3.5. Mitochondrial Inheritance

Mitochondria, which are vital for cell division, exhibit dynamic changes in their organization during the cell cycle. In mammalian cells, prior to mitosis and cytokinesis, mitochondrial network fragments allow for the stochastic distribution of organelles to daughter cells [45]. Interestingly, yeast cells demonstrate the orderly inheritance of mitochondria through cytoskeleton-dependent transport, and mutants lacking certain mitochondrial division proteins surprisingly maintain their viability without significant growth defects.
In yeast, the disruption of mitochondrial fusion leads to rapid loss of the mitochondrial genome and respiratory defects. This is attributed to the generation of multiple small organelles and lack of mtDNA, resulting in the inheritance of progeny with significantly depleted mtDNA [46]. Consequently, mitochondrial genomes are lost from the population after several generations.
In mammalian cells, the disruption of mitochondrial fusion leads to mitochondrial heterogeneity and dysfunction. This dysfunction may be linked to the loss of nucleoids in individual mitochondria. MFN or DRP1 knockout in mice results in prenatal death, underscoring the crucial role of mitochondrial dynamics in mammalian development [7,47]. The fusion process plays a fundamental role in maintaining the mitochondrial population with a full complement of nuclear- and mitochondrion−encoded gene products [48]. While mitochondrial fission generates organelles lacking nucleoids, fusion ensures the timely replenishment of the mitochondrial genome and gene products, thereby preventing functionality loss [49].

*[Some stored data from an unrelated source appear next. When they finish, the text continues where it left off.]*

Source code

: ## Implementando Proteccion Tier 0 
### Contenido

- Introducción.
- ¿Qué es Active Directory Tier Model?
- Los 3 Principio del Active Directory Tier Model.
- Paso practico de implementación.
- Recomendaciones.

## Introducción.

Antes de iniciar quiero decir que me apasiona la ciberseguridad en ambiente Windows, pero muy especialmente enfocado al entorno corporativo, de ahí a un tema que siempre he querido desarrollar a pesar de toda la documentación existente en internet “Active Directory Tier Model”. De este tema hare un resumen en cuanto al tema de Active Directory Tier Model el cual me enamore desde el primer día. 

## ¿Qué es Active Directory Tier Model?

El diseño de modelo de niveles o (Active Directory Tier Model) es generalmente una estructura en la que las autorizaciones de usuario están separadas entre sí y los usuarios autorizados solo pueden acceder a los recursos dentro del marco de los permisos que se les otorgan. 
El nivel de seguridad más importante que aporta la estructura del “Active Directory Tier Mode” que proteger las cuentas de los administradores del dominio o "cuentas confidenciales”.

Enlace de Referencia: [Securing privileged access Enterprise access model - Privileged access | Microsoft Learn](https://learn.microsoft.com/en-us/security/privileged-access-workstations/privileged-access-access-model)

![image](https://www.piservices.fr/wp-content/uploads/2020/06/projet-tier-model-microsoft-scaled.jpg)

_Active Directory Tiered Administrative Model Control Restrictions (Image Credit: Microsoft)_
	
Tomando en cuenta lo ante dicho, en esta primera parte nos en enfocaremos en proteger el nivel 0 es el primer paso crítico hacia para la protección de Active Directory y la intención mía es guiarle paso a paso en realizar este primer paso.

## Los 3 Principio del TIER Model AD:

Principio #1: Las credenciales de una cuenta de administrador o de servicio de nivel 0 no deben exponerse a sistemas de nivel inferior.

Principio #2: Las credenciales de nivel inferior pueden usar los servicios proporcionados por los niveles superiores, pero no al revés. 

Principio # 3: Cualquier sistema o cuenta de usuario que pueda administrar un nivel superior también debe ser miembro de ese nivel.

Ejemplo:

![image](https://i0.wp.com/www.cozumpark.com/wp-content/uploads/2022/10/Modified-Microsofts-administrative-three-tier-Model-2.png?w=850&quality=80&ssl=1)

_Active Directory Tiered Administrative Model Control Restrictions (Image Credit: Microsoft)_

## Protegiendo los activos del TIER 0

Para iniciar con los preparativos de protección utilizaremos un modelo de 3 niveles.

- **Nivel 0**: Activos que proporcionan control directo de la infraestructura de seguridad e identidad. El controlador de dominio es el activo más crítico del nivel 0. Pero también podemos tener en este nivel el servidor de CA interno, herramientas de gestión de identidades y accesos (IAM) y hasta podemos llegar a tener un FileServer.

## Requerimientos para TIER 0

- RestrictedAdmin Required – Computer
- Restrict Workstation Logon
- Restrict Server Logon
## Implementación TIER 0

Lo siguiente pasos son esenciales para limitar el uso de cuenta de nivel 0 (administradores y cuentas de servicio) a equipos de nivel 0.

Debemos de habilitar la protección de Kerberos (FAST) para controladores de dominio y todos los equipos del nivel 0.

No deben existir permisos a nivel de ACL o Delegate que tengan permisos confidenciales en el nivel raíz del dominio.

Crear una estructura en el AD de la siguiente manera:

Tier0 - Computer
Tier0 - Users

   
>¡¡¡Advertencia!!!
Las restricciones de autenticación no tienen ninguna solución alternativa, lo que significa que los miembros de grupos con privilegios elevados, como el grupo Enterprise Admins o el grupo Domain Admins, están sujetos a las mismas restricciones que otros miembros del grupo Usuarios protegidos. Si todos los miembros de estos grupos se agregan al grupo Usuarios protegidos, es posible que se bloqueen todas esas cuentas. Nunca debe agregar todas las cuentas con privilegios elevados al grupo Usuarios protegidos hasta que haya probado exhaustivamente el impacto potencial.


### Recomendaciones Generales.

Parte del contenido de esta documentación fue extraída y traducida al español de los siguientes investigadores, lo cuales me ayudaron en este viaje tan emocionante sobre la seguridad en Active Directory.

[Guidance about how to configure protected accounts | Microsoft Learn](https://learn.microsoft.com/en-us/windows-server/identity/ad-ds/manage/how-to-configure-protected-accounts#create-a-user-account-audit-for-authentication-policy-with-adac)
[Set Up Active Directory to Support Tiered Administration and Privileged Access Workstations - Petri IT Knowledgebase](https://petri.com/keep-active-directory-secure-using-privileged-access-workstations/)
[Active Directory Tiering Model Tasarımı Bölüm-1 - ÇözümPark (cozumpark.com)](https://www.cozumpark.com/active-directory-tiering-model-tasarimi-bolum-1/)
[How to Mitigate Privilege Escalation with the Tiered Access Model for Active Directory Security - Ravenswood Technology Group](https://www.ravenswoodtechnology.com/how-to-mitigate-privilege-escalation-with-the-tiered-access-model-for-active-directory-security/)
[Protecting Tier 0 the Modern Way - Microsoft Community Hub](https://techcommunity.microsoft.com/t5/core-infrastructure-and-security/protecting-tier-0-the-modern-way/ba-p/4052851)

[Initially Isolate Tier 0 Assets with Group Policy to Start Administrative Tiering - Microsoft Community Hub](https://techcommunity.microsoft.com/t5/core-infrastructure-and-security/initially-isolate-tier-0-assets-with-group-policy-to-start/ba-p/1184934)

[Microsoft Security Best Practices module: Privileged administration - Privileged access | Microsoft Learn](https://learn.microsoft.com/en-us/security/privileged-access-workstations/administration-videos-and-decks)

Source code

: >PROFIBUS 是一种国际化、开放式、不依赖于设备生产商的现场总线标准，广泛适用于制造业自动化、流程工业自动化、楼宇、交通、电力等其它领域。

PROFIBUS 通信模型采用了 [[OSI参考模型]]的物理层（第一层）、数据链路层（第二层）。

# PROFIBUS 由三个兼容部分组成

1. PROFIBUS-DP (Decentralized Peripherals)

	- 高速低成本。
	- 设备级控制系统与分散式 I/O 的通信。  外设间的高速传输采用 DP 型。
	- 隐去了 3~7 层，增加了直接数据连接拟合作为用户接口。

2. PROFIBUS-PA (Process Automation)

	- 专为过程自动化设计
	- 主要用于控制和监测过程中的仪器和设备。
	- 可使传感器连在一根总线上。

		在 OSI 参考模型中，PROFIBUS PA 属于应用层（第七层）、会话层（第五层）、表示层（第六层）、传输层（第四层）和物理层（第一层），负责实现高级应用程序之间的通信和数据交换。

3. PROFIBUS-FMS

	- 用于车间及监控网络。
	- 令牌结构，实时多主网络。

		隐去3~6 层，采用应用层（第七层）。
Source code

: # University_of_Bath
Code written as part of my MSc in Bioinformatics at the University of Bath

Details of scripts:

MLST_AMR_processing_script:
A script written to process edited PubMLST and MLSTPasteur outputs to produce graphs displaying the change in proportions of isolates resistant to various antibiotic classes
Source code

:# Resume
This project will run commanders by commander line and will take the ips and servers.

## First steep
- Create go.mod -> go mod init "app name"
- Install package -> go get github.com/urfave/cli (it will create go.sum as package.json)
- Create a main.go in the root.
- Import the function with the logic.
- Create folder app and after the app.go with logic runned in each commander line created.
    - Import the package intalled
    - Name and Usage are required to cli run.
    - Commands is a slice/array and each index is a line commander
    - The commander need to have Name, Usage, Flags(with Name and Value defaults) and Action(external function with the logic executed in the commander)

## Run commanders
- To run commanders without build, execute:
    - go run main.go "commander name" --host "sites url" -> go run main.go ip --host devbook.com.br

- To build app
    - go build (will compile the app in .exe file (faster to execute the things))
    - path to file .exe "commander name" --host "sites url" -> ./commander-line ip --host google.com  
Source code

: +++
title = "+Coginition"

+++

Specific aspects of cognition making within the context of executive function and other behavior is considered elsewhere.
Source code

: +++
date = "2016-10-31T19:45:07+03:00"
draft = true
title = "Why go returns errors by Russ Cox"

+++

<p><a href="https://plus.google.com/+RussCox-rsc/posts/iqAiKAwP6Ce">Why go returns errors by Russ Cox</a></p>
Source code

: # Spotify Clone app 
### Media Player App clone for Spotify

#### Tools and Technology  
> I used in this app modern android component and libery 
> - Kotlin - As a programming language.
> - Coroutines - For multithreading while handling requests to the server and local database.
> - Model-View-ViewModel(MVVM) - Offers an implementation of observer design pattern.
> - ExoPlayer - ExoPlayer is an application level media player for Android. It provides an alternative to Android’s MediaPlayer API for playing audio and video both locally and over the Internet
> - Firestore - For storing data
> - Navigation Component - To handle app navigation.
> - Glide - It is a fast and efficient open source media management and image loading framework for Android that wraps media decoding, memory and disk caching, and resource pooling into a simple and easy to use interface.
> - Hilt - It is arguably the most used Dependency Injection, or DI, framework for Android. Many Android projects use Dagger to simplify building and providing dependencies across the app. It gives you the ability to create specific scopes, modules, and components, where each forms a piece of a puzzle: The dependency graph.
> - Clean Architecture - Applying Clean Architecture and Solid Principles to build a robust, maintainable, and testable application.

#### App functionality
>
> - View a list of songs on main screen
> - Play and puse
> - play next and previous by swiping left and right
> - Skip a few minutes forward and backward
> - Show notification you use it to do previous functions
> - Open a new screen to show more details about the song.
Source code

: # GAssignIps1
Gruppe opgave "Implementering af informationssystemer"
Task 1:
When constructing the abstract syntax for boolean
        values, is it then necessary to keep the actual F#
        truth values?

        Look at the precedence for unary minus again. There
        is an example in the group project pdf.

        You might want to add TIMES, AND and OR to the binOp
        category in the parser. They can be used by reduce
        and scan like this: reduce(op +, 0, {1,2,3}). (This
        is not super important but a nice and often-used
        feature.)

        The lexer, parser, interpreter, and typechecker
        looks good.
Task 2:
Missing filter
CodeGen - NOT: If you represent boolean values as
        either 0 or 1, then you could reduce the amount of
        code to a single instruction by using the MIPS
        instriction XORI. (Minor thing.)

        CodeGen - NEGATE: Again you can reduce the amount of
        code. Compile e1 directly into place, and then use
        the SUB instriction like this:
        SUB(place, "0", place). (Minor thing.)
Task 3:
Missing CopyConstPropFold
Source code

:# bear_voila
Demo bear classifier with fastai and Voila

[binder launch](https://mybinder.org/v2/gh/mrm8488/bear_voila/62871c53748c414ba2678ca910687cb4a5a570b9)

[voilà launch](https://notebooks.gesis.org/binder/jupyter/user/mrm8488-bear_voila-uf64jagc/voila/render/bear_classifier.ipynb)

3.6. Mitochondrial Distribution and Morphology

Cells with defective mitochondrial division exhibit interconnected net-like mitochondria that accumulate in specific areas, leaving other parts of the cell devoid of mitochondria [50]. Proper mitochondrial distribution, which is crucial for large cells, such as neurons, relies on division to create transportable units. DRP1 and OPA1 play essential roles in establishing the appropriate mitochondrial content in dendrites [51], which is crucial for maintaining dendritic spines and synapses that are sites of high energy demand. DRP1-knockout mice show severe developmental abnormalities, particularly in the forebrain and cerebellum [47,52]. Neurons with DRP1 deficiency accumulate mitochondria in the cell body, hindering their proper distribution. Mice with conditional MFN2-knockout alleles exhibit Purkinje neuron degeneration due to fragmented mitochondria and mitochondrial distribution failures, suggesting an impact of fusion on distribution [53].
In muscle cells, fused mitochondrial networks function as electrically united systems that transmit MMP, aiding energy dissipation [54]. This is vital in large muscle cells, in which mitochondrial filaments connect regions with different oxygen levels, facilitating energy dissipation and ATP production during muscle contraction [54,55]. Mitochondrial fusion increases under stress conditions involving ATP production and during the G1 to S transition, consistent with its role in energy dissipation [55]. The coordinated activities of the mitochondrial fusion and fission machinery adapt to the mitochondrial compartment to meet specific cellular requirements.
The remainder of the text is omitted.